| About this task |
Your copy should match the records below exactly, except for the pictures.

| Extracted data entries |

▶

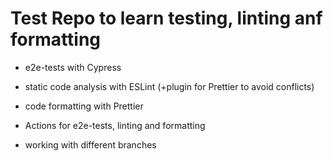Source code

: # Test Repo to learn testing, linting anf formatting

- e2e-tests with Cypress
- static code analysis with ESLint (+plugin for Prettier to avoid conflicts)
- code formatting with Prettier

- Actions for e2e-tests, linting and formatting
- working with different branches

◀

| Problem solution |
Source code

: # Test Repo to learn testing, linting anf formatting

- e2e-tests with Cypress
- static code analysis with ESLint (+plugin for Prettier to avoid conflicts)
- code formatting with Prettier

- Actions for e2e-tests, linting and formatting
- working with different branches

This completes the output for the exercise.